**TASK DIRECTIONS:** In the lines below, the string "valores" may appear; say how many lines hold it and give nothing more.

[Data entries]
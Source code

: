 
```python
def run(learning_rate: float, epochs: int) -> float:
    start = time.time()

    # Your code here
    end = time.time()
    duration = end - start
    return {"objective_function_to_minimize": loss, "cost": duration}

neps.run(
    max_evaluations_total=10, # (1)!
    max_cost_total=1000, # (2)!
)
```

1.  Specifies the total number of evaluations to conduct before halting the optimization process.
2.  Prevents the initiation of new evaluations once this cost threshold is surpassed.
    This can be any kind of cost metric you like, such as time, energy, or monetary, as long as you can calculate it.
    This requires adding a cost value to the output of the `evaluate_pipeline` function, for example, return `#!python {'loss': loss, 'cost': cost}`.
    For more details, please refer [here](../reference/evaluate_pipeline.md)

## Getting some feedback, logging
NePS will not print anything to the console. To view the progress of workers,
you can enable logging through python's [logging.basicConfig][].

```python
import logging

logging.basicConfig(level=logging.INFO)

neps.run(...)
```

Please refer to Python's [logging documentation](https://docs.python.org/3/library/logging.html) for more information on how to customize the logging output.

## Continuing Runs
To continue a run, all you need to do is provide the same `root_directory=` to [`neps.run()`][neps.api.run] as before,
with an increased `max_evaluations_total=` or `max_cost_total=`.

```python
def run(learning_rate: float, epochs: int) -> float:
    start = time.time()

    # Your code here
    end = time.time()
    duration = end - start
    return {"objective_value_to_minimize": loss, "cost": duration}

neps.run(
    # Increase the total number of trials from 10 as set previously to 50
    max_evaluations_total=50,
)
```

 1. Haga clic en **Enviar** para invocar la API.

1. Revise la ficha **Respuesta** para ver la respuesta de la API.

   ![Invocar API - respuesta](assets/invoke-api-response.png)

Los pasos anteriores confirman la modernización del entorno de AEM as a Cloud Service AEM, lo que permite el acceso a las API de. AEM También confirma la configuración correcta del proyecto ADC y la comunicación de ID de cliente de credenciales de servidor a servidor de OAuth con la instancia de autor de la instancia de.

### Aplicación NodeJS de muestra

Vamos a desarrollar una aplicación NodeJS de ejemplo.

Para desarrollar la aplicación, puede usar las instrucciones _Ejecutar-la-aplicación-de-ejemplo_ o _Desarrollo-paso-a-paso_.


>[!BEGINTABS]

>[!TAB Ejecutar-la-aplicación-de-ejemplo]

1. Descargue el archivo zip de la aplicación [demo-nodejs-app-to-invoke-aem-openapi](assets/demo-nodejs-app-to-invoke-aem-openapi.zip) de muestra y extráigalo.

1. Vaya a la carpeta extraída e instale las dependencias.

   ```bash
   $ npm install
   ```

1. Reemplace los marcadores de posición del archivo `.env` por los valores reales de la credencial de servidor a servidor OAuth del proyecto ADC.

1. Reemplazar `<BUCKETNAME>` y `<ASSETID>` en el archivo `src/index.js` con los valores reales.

**EXERCISE OUTPUT:** 2